A modest bout of profit taking in gold, in big part driven by hedge fund liquidations at the end of Q2, has pushed spot price by less than 7% from the all time high, and a variety of bears have crawled out of the woodwork screaming the end of the gold bull market. In the grand scheme of thing this is rather myopic. It was precisely the same quantitative easing the provided the impetus for gold's straight line rise from just over $800 to $1270 in the span of a year as faith in the future of monetary currencies has progressively disappeared, that will serve as the springboard for the next major move higher: and with the Fed now days away from announcing some iteration of its brand new monetization scheme, the days where gold can be purchased cheap may be ending. For those still relatively new to the gold market below is a useful recap of the major developments for the world's best performing asset in Q2 courtesy of the World Gold Council.

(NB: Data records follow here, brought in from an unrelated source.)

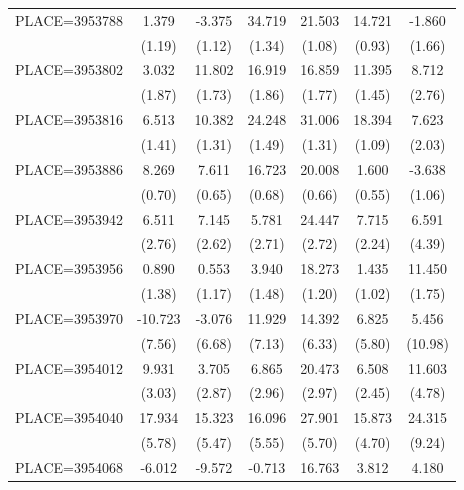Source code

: {\begin{tabular}{l*{6}{c}}
PLACE=3953788       &       1.379&      -3.375&      34.719&      21.503&      14.721&      -1.860\\
                    &      (1.19)&      (1.12)&      (1.34)&      (1.08)&      (0.93)&      (1.66)\\
PLACE=3953802       &       3.032&      11.802&      16.919&      16.859&      11.395&       8.712\\
                    &      (1.87)&      (1.73)&      (1.86)&      (1.77)&      (1.45)&      (2.76)\\
PLACE=3953816       &       6.513&      10.382&      24.248&      31.006&      18.394&       7.623\\
                    &      (1.41)&      (1.31)&      (1.49)&      (1.31)&      (1.09)&      (2.03)\\
PLACE=3953886       &       8.269&       7.611&      16.723&      20.008&       1.600&      -3.638\\
                    &      (0.70)&      (0.65)&      (0.68)&      (0.66)&      (0.55)&      (1.06)\\
PLACE=3953942       &       6.511&       7.145&       5.781&      24.447&       7.715&       6.591\\
                    &      (2.76)&      (2.62)&      (2.71)&      (2.72)&      (2.24)&      (4.39)\\
PLACE=3953956       &       0.890&       0.553&       3.940&      18.273&       1.435&      11.450\\
                    &      (1.38)&      (1.17)&      (1.48)&      (1.20)&      (1.02)&      (1.75)\\
PLACE=3953970       &     -10.723&      -3.076&      11.929&      14.392&       6.825&       5.456\\
                    &      (7.56)&      (6.68)&      (7.13)&      (6.33)&      (5.80)&     (10.98)\\
PLACE=3954012       &       9.931&       3.705&       6.865&      20.473&       6.508&      11.603\\
                    &      (3.03)&      (2.87)&      (2.96)&      (2.97)&      (2.45)&      (4.78)\\
PLACE=3954040       &      17.934&      15.323&      16.096&      27.901&      15.873&      24.315\\
                    &      (5.78)&      (5.47)&      (5.55)&      (5.70)&      (4.70)&      (9.24)\\
PLACE=3954068       &      -6.012&      -9.572&      -0.713&      16.763&       3.812&       4.180\\

\end{tabular}}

- Heightened investor activity supported an upward trend in the gold price throughout the quarter; on several occasions breaking record highs and reaching US$1,261.00/oz on the London PM fix on 28 June, as investors sought out assets offering protection, diversification and liquidity.
- Investors bought 273.8 net tonnes of gold via exchange traded funds (ETFs) in Q2 2010. This represents the second largest quarterly inflow on record and brought the total amount of gold held in the ETFs that the WGC monitors to over 2,000 tonnes (worth US$81.6 billion). In particular, SPDR Gold Shares (GLD) surpassed the US$50 billion milestone.
- In the early part of the second quarter, many currencies around the globe not only fell against the US dollar but also experienced higher levels of volatility as credit woes in Europe had a negative impact on the outlook for the euro and the British pound. While the dollar appeared to fare better, investors sought out gold as a currency alternative as evidenced by large purchases of coins and small bars around the globe.
- Many assets, including global equities and commodities, experienced a period of pronounced volatility, in some instances surpassing levels seen during the first quarter of 2009. Gold price volatility, however, remained much lower than many of these assets during the period, meaning gold outperformed versus S&P 500 Total Return Index, the MSCI World ex US Index and S&P Goldman Sachs Commodities Index (S&P GSCI) on a risk-adjusted basis.
- In Q2 2010, the diversity of gold’s demand base, less driven by industrial uses as many other commodities, meant that gold was one of the best performing commodities. Oil fell by 9.1% and, similarly, metals with a greater degree of exposure to industrial cycles fell substantially: zinc, nickel and lead dropping by more than 20.0% quarter-on-quarter. Even platinum and palladium posted quarterly losses on the order of 6.7% and 7.9%, respectively.